GQ: And it's not all just a bunch of hype?

Dean: No, we've checked this one out and we're convinced that we've got a Negro we can sell. And it's about time. The Republicans have been snatching up all the good ones.

GQ. You've fielded other black candidates. Why is this man special?

Dean: Oh, please.... This one's smart! And, he's educated. He's articulate for crying out loud. He's even half white, so his skin color isn't too dark, if you know what I mean. Well just look at him, he stands up straight and has good teeth... If he can dance around the issues, this boy is going to rise to the top in no time.
GQ: We understand he is very liberal. He even supports partial-birth abortion.
Dean: Hey, this guy is teflon-incarnate. He has the ability to talk and say absolutely nothing. Besides, anyone who criticizes him in anyway has got to be a racist - and we all know the power of the race card!
GQ: But he has authored no meaningful legislation in his first two years as Senator. The only accomplishment we've been able to turn up is that he gave one speech at the Democrat National Convention.

Dean: Well now that sounds like something a racist would bring up. Gentleman's Quarterly isn't...

GQ: Oh, no no no... you misunderstood. I would never suggest that any African-American was inexperienced or unaccomplished in any way at any time...
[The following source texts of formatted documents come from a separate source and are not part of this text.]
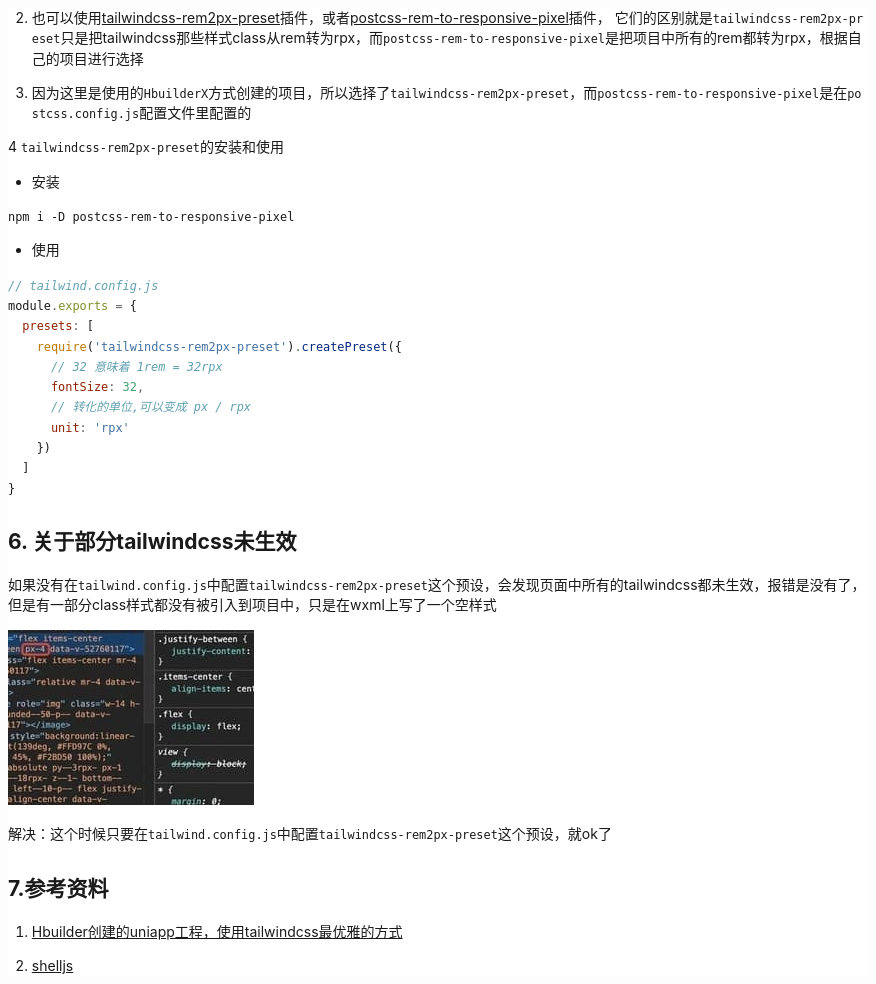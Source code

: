2. 也可以使用[tailwindcss-rem2px-preset](https://weapp-tw.icebreaker.top/docs/quick-start/rem2rpx#2-tailwindcss-rem2px-preset)插件，或者[postcss-rem-to-responsive-pixel](https://weapp-tw.icebreaker.top/docs/quick-start/rem2rpx#1-postcss-rem-to-responsive-pixel-%E6%8E%A8%E8%8D%90)插件，
它们的区别就是`tailwindcss-rem2px-preset`只是把tailwindcss那些样式class从rem转为rpx，而`postcss-rem-to-responsive-pixel`是把项目中所有的rem都转为rpx，根据自己的项目进行选择

3. 因为这里是使用的`HbuilderX`方式创建的项目，所以选择了`tailwindcss-rem2px-preset`，而`postcss-rem-to-responsive-pixel`是在`postcss.config.js`配置文件里配置的

4 `tailwindcss-rem2px-preset`的安装和使用

+ 安装
```
npm i -D postcss-rem-to-responsive-pixel
```

+ 使用
```javascript
// tailwind.config.js
module.exports = {
  presets: [
    require('tailwindcss-rem2px-preset').createPreset({
      // 32 意味着 1rem = 32rpx
      fontSize: 32,
      // 转化的单位,可以变成 px / rpx
      unit: 'rpx'
    })
  ]
}
```

## 6. 关于部分tailwindcss未生效

如果没有在`tailwind.config.js`中配置`tailwindcss-rem2px-preset`这个预设，会发现页面中所有的tailwindcss都未生效，报错是没有了，但是有一部分class样式都没有被引入到项目中，只是在wxml上写了一个空样式

![](../img/hbuilderx-tailwindcss/px.jpg)

解决：这个时候只要在`tailwind.config.js`中配置`tailwindcss-rem2px-preset`这个预设，就ok了

## 7.参考资料

1. [Hbuilder创建的uniapp工程，使用tailwindcss最优雅的方式](https://ask.dcloud.net.cn/article/40098)

2. [shelljs](https://www.npmjs.com/package/shelljs)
Dean: Well alright then... You may proceed.

GQ: Oh thank you. Thank you very much. No really, thank you... Really.
Uh, this man's father was an upper class Kenyan who divorced his mother when he was two years old. Your candidate was raised by whites and educated in a private school in Hawaii.


Dean: Yeah, ain't it great!

GQ: But will American Blacks support a man who may be black, but has nothing in common with them?

Dean: As always, the Coloreds will vote for whomever we tell them to.

GQ: You mean African-Americans?

Dean: Uh, yeah, you know, the Negroes. Besides, they're not the target audience. We're looking to solidify the "white-liberal guilt-vote", and we've got the guy who is just black enough to get the job done, but not so black as to scare anybody away. Shoot, he sounds white on the radio! He's perfect!


GQ: But what if the Republicans counter with Condoleeza Rice, a sharecropper's grand-daughter, raised in Alabama...

Dean: No, Condi Rice is a right-wing, Uncle Tom, buck-toothed, Oreo-Bitch.

GQ: Oh. Of Course.
http://www.gentlemansquarterly.com

3 comments:

SkyePuppy said...

Cow flatulence might get you in less trouble...

Malott said...

Skyepuppy,

I sometimes laugh when I read comments.

Yours made me laugh so hard I snorted.

Thought you would want to know.

SkyePuppy said...

Chris,

Thanks for letting me know. I like having that kind of power.